Task to carry out:
Give the records again in full, exactly as they appear, but without the pictures.

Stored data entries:
┌────────

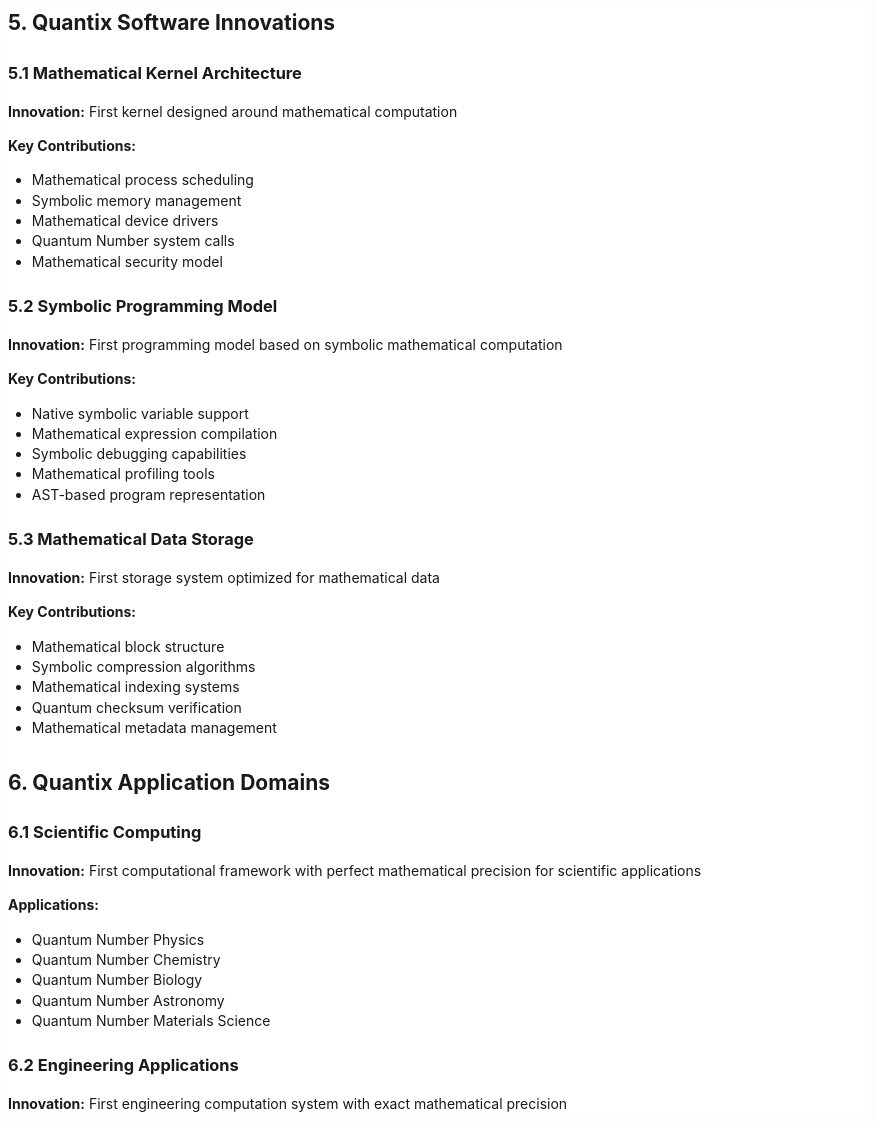 ## 5. Quantix Software Innovations

### 5.1 Mathematical Kernel Architecture

**Innovation:** First kernel designed around mathematical computation

**Key Contributions:**
- Mathematical process scheduling
- Symbolic memory management
- Mathematical device drivers
- Quantum Number system calls
- Mathematical security model

### 5.2 Symbolic Programming Model

**Innovation:** First programming model based on symbolic mathematical computation

**Key Contributions:**
- Native symbolic variable support
- Mathematical expression compilation
- Symbolic debugging capabilities
- Mathematical profiling tools
- AST-based program representation

### 5.3 Mathematical Data Storage

**Innovation:** First storage system optimized for mathematical data

**Key Contributions:**
- Mathematical block structure
- Symbolic compression algorithms
- Mathematical indexing systems
- Quantum checksum verification
- Mathematical metadata management

## 6. Quantix Application Domains

### 6.1 Scientific Computing

**Innovation:** First computational framework with perfect mathematical precision for scientific applications

**Applications:**
- Quantum Number Physics
- Quantum Number Chemistry
- Quantum Number Biology
- Quantum Number Astronomy
- Quantum Number Materials Science

### 6.2 Engineering Applications

**Innovation:** First engineering computation system with exact mathematical precision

└────────

Output for this task:
 ## 5. Quantix Software Innovations

### 5.1 Mathematical Kernel Architecture

**Innovation:** First kernel designed around mathematical computation

**Key Contributions:**
- Mathematical process scheduling
- Symbolic memory management
- Mathematical device drivers
- Quantum Number system calls
- Mathematical security model

### 5.2 Symbolic Programming Model

**Innovation:** First programming model based on symbolic mathematical computation

**Key Contributions:**
- Native symbolic variable support
- Mathematical expression compilation
- Symbolic debugging capabilities
- Mathematical profiling tools
- AST-based program representation

### 5.3 Mathematical Data Storage

**Innovation:** First storage system optimized for mathematical data

**Key Contributions:**
- Mathematical block structure
- Symbolic compression algorithms
- Mathematical indexing systems
- Quantum checksum verification
- Mathematical metadata management

## 6. Quantix Application Domains

### 6.1 Scientific Computing

**Innovation:** First computational framework with perfect mathematical precision for scientific applications

**Applications:**
- Quantum Number Physics
- Quantum Number Chemistry
- Quantum Number Biology
- Quantum Number Astronomy
- Quantum Number Materials Science

### 6.2 Engineering Applications

**Innovation:** First engineering computation system with exact mathematical precision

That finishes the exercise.